● Material supplied:
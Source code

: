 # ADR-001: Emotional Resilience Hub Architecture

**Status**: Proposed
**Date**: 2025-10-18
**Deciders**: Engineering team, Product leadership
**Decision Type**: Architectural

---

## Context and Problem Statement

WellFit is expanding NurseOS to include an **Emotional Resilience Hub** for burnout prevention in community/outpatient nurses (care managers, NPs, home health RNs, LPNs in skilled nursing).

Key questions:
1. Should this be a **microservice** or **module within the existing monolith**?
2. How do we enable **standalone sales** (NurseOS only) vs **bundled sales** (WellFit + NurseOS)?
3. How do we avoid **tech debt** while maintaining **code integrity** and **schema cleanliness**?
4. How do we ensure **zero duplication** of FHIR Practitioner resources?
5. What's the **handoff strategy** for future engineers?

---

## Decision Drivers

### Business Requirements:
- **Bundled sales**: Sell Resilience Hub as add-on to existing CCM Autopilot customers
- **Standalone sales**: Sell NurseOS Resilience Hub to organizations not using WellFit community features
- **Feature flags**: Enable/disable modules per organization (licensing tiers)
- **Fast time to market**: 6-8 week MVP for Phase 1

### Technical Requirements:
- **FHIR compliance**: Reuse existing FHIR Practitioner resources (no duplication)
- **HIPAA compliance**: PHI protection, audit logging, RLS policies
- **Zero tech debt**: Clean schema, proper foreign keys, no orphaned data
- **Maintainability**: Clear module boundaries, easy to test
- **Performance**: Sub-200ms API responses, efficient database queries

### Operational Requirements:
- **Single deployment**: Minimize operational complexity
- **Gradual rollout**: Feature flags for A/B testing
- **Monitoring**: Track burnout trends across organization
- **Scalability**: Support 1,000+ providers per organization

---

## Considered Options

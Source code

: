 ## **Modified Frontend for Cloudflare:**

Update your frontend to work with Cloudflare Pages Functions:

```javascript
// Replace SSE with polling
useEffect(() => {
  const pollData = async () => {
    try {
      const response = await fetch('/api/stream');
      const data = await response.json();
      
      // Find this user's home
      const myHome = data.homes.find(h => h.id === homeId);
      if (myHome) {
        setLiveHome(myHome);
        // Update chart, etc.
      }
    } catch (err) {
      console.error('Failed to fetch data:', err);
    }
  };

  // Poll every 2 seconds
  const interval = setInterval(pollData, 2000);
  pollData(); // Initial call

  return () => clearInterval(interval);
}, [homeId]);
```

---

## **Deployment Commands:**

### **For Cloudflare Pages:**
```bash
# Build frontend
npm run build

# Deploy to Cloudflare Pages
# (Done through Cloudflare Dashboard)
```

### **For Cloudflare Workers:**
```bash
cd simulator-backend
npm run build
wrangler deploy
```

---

● Your assignment: When a line above includes the word "pollData", please list that line.

● Solution:
  const pollData = async () => {
  const interval = setInterval(pollData, 2000);
  pollData(); // Initial call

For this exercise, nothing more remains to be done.